ワニ狩り連絡帳2

前世のワニ狩りの楽しい思い出。ネコのニェネントとの暮らし。

『欲望』(1966) ミケランジェロ・アントニオーニ:脚本・監督

 どちらにせよ、近々もういちどじっくり観直してみたいと思っていた作品だけれども、先日この映画にも出演されていたジェーン・バーキンが亡くなられたので、この日この映画を観るのだった(わたしは今まで、この映画でのブルネットの子の方がジェーン・バーキンだと思い込んでいたのだけれど、今回ようやっとブロンドの子の方こそジェーン・バーキンなのだと認識したのだった)。

 さすがにこの作品は若い頃から何度も観ていた作品だから、基本的なストーリー展開はしっかり記憶していたのだけれども、「骨董屋から飛行機のプロペラを買う」「ヤードバーズのライヴのシーンのあと、企画のロンの住まいを訪れるとドラッグパーティーが行われていて、主人公はけっきょくそこに翌朝までとどまってしまう」などという展開は忘れてしまっていた。

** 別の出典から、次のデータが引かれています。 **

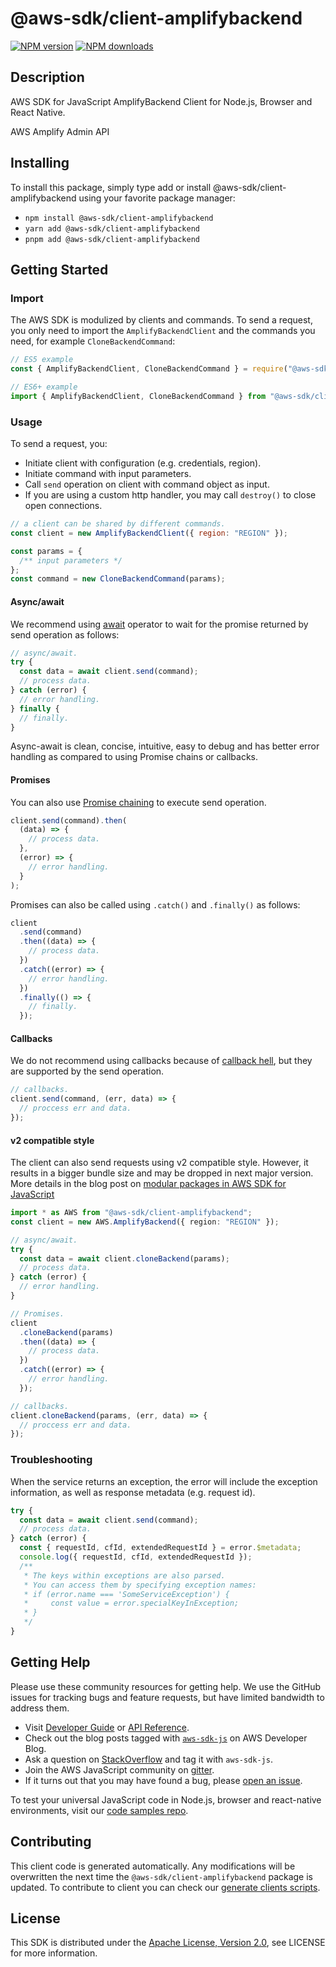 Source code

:# @aws-sdk/client-amplifybackend

[![NPM version](https://img.shields.io/npm/v/@aws-sdk/client-amplifybackend/latest.svg)](https://www.npmjs.com/package/@aws-sdk/client-amplifybackend)
[![NPM downloads](https://img.shields.io/npm/dm/@aws-sdk/client-amplifybackend.svg)](https://www.npmjs.com/package/@aws-sdk/client-amplifybackend)

## Description

AWS SDK for JavaScript AmplifyBackend Client for Node.js, Browser and React Native.

<p>AWS Amplify Admin API</p>

## Installing

To install this package, simply type add or install @aws-sdk/client-amplifybackend
using your favorite package manager:

- `npm install @aws-sdk/client-amplifybackend`
- `yarn add @aws-sdk/client-amplifybackend`
- `pnpm add @aws-sdk/client-amplifybackend`

## Getting Started

### Import

The AWS SDK is modulized by clients and commands.
To send a request, you only need to import the `AmplifyBackendClient` and
the commands you need, for example `CloneBackendCommand`:

```js
// ES5 example
const { AmplifyBackendClient, CloneBackendCommand } = require("@aws-sdk/client-amplifybackend");
```

```ts
// ES6+ example
import { AmplifyBackendClient, CloneBackendCommand } from "@aws-sdk/client-amplifybackend";
```

### Usage

To send a request, you:

- Initiate client with configuration (e.g. credentials, region).
- Initiate command with input parameters.
- Call `send` operation on client with command object as input.
- If you are using a custom http handler, you may call `destroy()` to close open connections.

```js
// a client can be shared by different commands.
const client = new AmplifyBackendClient({ region: "REGION" });

const params = {
  /** input parameters */
};
const command = new CloneBackendCommand(params);
```

#### Async/await

We recommend using [await](https://developer.mozilla.org/en-US/docs/Web/JavaScript/Reference/Operators/await)
operator to wait for the promise returned by send operation as follows:

```js
// async/await.
try {
  const data = await client.send(command);
  // process data.
} catch (error) {
  // error handling.
} finally {
  // finally.
}
```

Async-await is clean, concise, intuitive, easy to debug and has better error handling
as compared to using Promise chains or callbacks.

#### Promises

You can also use [Promise chaining](https://developer.mozilla.org/en-US/docs/Web/JavaScript/Guide/Using_promises#chaining)
to execute send operation.

```js
client.send(command).then(
  (data) => {
    // process data.
  },
  (error) => {
    // error handling.
  }
);
```

Promises can also be called using `.catch()` and `.finally()` as follows:

```js
client
  .send(command)
  .then((data) => {
    // process data.
  })
  .catch((error) => {
    // error handling.
  })
  .finally(() => {
    // finally.
  });
```

#### Callbacks

We do not recommend using callbacks because of [callback hell](http://callbackhell.com/),
but they are supported by the send operation.

```js
// callbacks.
client.send(command, (err, data) => {
  // proccess err and data.
});
```

#### v2 compatible style

The client can also send requests using v2 compatible style.
However, it results in a bigger bundle size and may be dropped in next major version. More details in the blog post
on [modular packages in AWS SDK for JavaScript](https://aws.amazon.com/blogs/developer/modular-packages-in-aws-sdk-for-javascript/)

```ts
import * as AWS from "@aws-sdk/client-amplifybackend";
const client = new AWS.AmplifyBackend({ region: "REGION" });

// async/await.
try {
  const data = await client.cloneBackend(params);
  // process data.
} catch (error) {
  // error handling.
}

// Promises.
client
  .cloneBackend(params)
  .then((data) => {
    // process data.
  })
  .catch((error) => {
    // error handling.
  });

// callbacks.
client.cloneBackend(params, (err, data) => {
  // proccess err and data.
});
```

### Troubleshooting

When the service returns an exception, the error will include the exception information,
as well as response metadata (e.g. request id).

```js
try {
  const data = await client.send(command);
  // process data.
} catch (error) {
  const { requestId, cfId, extendedRequestId } = error.$metadata;
  console.log({ requestId, cfId, extendedRequestId });
  /**
   * The keys within exceptions are also parsed.
   * You can access them by specifying exception names:
   * if (error.name === 'SomeServiceException') {
   *     const value = error.specialKeyInException;
   * }
   */
}
```

## Getting Help

Please use these community resources for getting help.
We use the GitHub issues for tracking bugs and feature requests, but have limited bandwidth to address them.

- Visit [Developer Guide](https://docs.aws.amazon.com/sdk-for-javascript/v3/developer-guide/welcome.html)
  or [API Reference](https://docs.aws.amazon.com/AWSJavaScriptSDK/v3/latest/index.html).
- Check out the blog posts tagged with [`aws-sdk-js`](https://aws.amazon.com/blogs/developer/tag/aws-sdk-js/)
  on AWS Developer Blog.
- Ask a question on [StackOverflow](https://stackoverflow.com/questions/tagged/aws-sdk-js) and tag it with `aws-sdk-js`.
- Join the AWS JavaScript community on [gitter](https://gitter.im/aws/aws-sdk-js-v3).
- If it turns out that you may have found a bug, please [open an issue](https://github.com/aws/aws-sdk-js-v3/issues/new/choose).

To test your universal JavaScript code in Node.js, browser and react-native environments,
visit our [code samples repo](https://github.com/aws-samples/aws-sdk-js-tests).

## Contributing

This client code is generated automatically. Any modifications will be overwritten the next time the `@aws-sdk/client-amplifybackend` package is updated.
To contribute to client you can check our [generate clients scripts](https://github.com/aws/aws-sdk-js-v3/tree/main/scripts/generate-clients).

## License

This SDK is distributed under the
[Apache License, Version 2.0](http://www.apache.org/licenses/LICENSE-2.0),
see LICENSE for more information.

 今回は観たあとで英語版Wikipediaを読み、デヴィッド・ヘミングスの演じた写真家の名前がトーマスということ、ヴァネッサ・レッドグレイヴの演じた女性がジェーンだということがわかったし、最初の方でそのトーマスが撮る有名なシーンでの相手のモデルが「ヴェルーシュカ」という有名な「モデル/アーティスト」なのだということもわかった。また、アントニオーニ監督がトーマス役にデヴィッド・ヘミングスを見つけてくるまで、トーマス役はテレンス・スタンプということだったらしいのだ。
 アントニオーニ監督は「ザ・フー」のギター破壊プレイに惹かれてピート・タウンゼントに声をかけたが、ピートはこれを断ったわけだが、アントニオーニ監督はその後ヴェルヴェット・アンダーグラウンドにも出演を依頼していたらしい。ただ、アメリカからイギリスにバンドメンバーら全員を招へいするのは金がかかりすぎると、あきらめたらしい。

 けっきょく、このトーマスという写真家、一方でホームレス労働者らの安宿にいっしょに宿泊して写真を撮り、一方でファッション写真でも名を成しているわけだが、つまり彼がカメラのファインダーを通して見る世界は、ホームレスの老人だろうがモデルの美しい女性だろうが同じ「表層の世界」でしかなかったわけだ。それがあの「公園での盗み撮り」の結果、そんな「表層の世界」の奥に「真実」があるのかも?というきっかけを得るのだが、彼の生きる世界は彼に「真実」を教えるような世界ではなく、彼自身の存在自体がいかに「不安定」なものか、ということをあらわにするしかないだろう。

 前に観た時にも思ったことだが、トーマスがあの「公園」へと足を踏み入れると、中年の女性が公園のゴミを拾っているのに出会うのだが、彼女は長いスティックの先で落ちている紙片を突き刺して集めているのだ。また、彼女の服装も「清掃人」には不似合いな「フォーマル」な服装をしている。

 これは何を意味しているのか。
 この「公園」とは「劇場」であって、ゴミを集める女性は劇場入り口での「案内人」「切符もぎり」役なのだ。そしてその「公園=劇場」でトーマスが盗み見、盗み撮りするジェーンと初老の男とのデートとはまさに、その劇場での「演目」であり、「観客」はトーマスただひとり、だったのだ。いや、あとはこの映画を観ている観客もまた、この「公園=劇場」の大切な観客なのだ。
 はてさて、観客はいったい何を観るのだろう? これはそういう「映画」なのだろうと思う。